Optimal rates for density and mode estimation with expand-and-sparsify representations
Kaushik Sinha, Christopher Tosh
TL;DR
This work studies expand-and-sparsify representations, where a dense input is projected to a high-dimensional space and sparsified to a $k$-sparse binary vector, for non-parametric density and mode estimation on ${\mathcal{S}}^{d-1}$. It introduces a linear-in-representation density estimator ${\hat f}_n$ derived from random projections and a sparse mask, and proves minimax-optimal $\ell_{\infty}$ rates $O\left((\log n / n)^{\frac{\beta}{2\beta+(d-1)}}\right)$ for $L,\beta$-smooth densities, with matching lower bounds. For mode estimation, simple algorithms atop the density estimator recover a unimodal mode at rate $\tilde{O}\left(n^{-1/(d+3)}\right)$ and, under mild separation, recover salient modes with the same rate up to logarithmic factors in the multi-modal setting. Empirical results on mixtures of von Mises-Fisher distributions illustrate the method’s behavior relative to KDE and kNN-based density estimators as expansion increases. Overall, the paper provides a novel algorithmic bridge between sparse, high-dimensional representations and classical non-parametric estimation, offering minimax-optimal guarantees and practical procedures on spherical data.
Abstract
Expand-and-sparsify representations are a class of theoretical models that capture sparse representation phenomena observed in the sensory systems of many animals.

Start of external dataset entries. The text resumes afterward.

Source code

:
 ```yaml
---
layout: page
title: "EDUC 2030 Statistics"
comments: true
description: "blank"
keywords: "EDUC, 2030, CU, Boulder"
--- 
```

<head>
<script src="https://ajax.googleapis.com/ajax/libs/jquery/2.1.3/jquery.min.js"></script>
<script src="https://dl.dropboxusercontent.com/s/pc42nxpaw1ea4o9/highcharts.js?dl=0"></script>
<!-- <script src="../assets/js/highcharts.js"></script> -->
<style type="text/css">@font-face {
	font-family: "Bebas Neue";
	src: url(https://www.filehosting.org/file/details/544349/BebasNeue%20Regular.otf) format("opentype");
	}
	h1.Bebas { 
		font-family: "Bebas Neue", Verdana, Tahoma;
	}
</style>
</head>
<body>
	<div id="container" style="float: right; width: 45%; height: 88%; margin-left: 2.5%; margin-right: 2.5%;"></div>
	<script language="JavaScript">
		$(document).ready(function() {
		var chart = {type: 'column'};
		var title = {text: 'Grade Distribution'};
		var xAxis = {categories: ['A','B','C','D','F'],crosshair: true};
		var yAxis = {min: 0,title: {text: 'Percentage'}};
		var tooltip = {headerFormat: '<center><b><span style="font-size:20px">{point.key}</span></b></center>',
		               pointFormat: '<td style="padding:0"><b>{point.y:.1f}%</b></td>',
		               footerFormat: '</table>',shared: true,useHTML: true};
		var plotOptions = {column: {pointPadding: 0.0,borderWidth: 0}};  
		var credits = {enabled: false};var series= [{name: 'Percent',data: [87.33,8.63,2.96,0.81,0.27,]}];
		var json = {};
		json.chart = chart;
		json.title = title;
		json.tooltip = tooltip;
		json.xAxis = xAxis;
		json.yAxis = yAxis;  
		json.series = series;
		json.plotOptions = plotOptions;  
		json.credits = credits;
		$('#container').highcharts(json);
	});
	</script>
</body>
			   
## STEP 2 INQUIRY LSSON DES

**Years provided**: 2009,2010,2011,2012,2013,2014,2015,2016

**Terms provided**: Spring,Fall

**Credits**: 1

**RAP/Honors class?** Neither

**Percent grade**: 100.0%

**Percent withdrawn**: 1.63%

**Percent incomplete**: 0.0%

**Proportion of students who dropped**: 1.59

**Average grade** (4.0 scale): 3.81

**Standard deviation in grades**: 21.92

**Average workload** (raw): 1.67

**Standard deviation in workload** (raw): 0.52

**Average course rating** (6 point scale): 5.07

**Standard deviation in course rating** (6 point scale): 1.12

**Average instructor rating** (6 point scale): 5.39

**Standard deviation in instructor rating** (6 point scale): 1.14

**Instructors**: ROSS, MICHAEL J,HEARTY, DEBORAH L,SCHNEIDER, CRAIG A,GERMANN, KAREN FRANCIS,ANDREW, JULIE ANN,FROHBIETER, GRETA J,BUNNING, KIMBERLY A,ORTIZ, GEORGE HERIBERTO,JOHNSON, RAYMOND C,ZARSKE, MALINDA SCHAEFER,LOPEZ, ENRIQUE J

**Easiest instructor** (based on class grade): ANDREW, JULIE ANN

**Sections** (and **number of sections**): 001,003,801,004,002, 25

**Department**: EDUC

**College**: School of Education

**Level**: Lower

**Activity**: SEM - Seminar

At a high level, these representations map an input $x \in \mathbb{R}^d$ to a much higher dimension $m \gg d$ via random linear projections before zeroing out all but the $k \ll m$ largest entries. The result is a $k$-sparse vector in $\{0,1\}^m$. We study the suitability of this representation for two fundamental statistical problems: density estimation and mode estimation. For density estimation, we show that a simple linear function of the expand-and-sparsify representation produces an estimator with minimax-optimal $\ell_{\infty}$ convergence rates. In mode estimation, we provide simple algorithms on top of our density estimator that recover single or multiple modes at optimal rates up to logarithmic factors under mild conditions.